- [Assignment]
Only one span of the listing below is wanted: the lines from the one with "リポジトリの URI。 |" through the one with "Azure Spring Cloud のテスト エンドポイントを無効にします", reproduced exactly, both ends kept.

BEGIN Task inputs

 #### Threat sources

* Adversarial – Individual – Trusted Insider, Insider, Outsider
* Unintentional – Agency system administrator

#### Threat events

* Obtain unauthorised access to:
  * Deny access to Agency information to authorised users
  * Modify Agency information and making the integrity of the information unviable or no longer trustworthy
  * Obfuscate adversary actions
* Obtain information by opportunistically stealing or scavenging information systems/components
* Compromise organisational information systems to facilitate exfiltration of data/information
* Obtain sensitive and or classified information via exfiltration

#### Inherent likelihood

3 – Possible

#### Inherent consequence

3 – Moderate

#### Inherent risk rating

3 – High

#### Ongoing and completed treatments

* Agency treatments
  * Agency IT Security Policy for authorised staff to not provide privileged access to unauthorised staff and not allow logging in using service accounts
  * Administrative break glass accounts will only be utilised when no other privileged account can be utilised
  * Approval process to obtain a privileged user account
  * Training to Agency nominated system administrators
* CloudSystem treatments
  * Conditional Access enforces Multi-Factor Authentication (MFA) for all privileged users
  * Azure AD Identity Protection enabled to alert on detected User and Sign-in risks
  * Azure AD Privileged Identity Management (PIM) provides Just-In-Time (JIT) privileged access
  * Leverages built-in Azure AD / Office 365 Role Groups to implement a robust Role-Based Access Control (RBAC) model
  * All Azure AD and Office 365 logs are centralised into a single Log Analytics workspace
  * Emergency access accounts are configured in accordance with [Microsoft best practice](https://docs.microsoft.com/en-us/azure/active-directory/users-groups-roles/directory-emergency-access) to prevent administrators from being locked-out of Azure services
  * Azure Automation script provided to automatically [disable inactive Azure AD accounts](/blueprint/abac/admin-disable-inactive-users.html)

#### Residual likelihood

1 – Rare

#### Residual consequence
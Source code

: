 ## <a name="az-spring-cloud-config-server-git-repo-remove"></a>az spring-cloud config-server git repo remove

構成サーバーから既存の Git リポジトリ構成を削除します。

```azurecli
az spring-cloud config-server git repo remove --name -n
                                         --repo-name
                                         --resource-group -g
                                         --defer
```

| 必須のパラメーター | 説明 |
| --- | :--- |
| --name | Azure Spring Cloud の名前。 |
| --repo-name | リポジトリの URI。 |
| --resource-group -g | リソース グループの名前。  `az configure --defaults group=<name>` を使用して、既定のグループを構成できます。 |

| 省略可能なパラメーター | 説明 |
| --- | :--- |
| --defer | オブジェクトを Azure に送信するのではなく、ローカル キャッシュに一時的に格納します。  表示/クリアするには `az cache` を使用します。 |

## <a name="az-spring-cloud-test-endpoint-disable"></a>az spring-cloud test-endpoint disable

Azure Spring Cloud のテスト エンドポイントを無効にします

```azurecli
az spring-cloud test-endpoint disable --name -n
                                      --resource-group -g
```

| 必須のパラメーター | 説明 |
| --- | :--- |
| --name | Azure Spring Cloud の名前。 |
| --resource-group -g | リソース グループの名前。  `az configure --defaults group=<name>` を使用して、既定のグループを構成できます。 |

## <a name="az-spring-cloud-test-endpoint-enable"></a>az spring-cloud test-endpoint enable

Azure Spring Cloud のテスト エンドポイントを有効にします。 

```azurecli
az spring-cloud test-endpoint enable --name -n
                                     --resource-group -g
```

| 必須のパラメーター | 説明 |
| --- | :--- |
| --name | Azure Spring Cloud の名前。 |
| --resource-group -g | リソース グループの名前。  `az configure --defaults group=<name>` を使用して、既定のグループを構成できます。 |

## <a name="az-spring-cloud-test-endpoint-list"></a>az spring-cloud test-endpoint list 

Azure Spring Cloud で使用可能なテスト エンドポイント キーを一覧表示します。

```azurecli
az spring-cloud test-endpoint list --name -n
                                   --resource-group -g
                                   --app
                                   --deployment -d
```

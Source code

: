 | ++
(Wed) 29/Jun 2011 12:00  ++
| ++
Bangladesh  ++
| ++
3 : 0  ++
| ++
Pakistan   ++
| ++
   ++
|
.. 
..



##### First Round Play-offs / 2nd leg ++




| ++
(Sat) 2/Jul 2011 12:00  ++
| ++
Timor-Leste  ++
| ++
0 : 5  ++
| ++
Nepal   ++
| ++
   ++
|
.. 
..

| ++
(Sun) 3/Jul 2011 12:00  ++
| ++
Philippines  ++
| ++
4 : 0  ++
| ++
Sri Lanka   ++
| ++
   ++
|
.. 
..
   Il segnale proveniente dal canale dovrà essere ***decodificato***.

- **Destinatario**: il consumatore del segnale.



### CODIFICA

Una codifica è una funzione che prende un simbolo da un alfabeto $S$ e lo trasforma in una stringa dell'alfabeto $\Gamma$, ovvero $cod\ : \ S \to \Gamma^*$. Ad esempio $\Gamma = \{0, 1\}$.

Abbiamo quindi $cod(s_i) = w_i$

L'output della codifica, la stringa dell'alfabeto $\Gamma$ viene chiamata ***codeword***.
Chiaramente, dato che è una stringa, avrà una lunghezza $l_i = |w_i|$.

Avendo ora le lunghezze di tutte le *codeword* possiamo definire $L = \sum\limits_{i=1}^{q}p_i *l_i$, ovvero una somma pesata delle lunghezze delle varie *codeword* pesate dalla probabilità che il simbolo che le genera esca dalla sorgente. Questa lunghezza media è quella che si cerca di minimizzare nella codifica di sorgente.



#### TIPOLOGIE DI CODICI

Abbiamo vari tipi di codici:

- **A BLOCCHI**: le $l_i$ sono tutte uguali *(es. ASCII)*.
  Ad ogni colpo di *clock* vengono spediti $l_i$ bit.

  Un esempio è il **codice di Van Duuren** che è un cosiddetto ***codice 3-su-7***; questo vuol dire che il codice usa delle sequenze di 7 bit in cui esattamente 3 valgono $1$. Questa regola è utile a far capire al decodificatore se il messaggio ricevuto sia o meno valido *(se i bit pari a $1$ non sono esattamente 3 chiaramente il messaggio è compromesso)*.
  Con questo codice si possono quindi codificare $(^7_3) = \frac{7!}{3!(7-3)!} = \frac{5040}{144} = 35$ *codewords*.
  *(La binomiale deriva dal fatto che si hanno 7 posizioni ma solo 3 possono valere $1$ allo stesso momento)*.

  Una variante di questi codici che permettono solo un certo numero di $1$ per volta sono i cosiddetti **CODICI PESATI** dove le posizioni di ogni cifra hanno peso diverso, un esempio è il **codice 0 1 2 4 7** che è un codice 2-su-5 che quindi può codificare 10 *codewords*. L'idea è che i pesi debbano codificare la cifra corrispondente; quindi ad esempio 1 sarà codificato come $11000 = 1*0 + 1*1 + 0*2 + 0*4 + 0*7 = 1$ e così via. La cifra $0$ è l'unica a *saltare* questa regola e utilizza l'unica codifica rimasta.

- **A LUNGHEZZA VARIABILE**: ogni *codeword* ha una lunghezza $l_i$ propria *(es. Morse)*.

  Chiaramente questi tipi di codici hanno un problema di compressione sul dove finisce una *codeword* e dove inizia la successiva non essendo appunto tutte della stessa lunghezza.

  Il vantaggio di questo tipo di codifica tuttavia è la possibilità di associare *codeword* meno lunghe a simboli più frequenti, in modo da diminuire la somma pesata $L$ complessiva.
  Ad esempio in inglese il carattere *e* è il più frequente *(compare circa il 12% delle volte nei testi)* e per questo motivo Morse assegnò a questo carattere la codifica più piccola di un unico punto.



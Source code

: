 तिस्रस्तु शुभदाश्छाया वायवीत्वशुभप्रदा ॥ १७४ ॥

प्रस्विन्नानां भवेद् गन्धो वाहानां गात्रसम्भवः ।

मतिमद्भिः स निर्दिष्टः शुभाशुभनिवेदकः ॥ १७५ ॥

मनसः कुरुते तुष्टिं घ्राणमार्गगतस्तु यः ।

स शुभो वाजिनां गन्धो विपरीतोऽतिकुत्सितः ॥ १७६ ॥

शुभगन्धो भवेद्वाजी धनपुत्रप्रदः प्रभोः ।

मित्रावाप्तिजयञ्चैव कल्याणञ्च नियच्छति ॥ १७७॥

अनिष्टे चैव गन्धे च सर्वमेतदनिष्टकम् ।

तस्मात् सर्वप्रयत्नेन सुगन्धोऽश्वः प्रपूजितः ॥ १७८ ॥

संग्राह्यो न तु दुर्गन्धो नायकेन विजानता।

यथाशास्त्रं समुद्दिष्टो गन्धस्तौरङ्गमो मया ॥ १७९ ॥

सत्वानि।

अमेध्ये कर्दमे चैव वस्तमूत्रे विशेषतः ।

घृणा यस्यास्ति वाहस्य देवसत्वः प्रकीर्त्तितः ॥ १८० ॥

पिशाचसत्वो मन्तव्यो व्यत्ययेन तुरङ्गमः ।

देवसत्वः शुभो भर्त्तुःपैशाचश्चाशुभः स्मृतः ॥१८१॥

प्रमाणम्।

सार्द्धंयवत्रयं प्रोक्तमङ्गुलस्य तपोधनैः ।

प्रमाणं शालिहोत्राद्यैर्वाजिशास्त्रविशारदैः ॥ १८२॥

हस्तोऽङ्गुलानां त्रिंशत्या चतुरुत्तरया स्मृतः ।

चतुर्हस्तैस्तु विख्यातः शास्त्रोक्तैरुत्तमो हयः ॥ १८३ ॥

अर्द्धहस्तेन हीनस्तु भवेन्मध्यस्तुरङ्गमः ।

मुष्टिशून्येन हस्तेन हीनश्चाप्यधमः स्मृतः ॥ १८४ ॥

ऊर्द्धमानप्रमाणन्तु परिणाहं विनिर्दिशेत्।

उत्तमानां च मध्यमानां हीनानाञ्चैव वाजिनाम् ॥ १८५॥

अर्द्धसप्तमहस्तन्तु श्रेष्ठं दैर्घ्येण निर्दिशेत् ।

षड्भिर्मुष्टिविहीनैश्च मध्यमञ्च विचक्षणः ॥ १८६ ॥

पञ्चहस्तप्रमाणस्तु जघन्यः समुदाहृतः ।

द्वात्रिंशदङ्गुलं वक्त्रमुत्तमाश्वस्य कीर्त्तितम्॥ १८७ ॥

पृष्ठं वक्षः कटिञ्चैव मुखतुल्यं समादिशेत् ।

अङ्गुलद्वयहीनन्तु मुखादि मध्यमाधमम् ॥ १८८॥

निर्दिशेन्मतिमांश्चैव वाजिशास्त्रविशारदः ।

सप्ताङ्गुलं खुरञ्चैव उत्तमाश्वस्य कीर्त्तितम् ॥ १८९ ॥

END Task inputs

- [Result of the exercise]
| --repo-name | リポジトリの URI。 |
| --resource-group -g | リソース グループの名前。  `az configure --defaults group=<name>` を使用して、既定のグループを構成できます。 |

| 省略可能なパラメーター | 説明 |
| --- | :--- |
| --defer | オブジェクトを Azure に送信するのではなく、ローカル キャッシュに一時的に格納します。  表示/クリアするには `az cache` を使用します。 |

## <a name="az-spring-cloud-test-endpoint-disable"></a>az spring-cloud test-endpoint disable

Azure Spring Cloud のテスト エンドポイントを無効にします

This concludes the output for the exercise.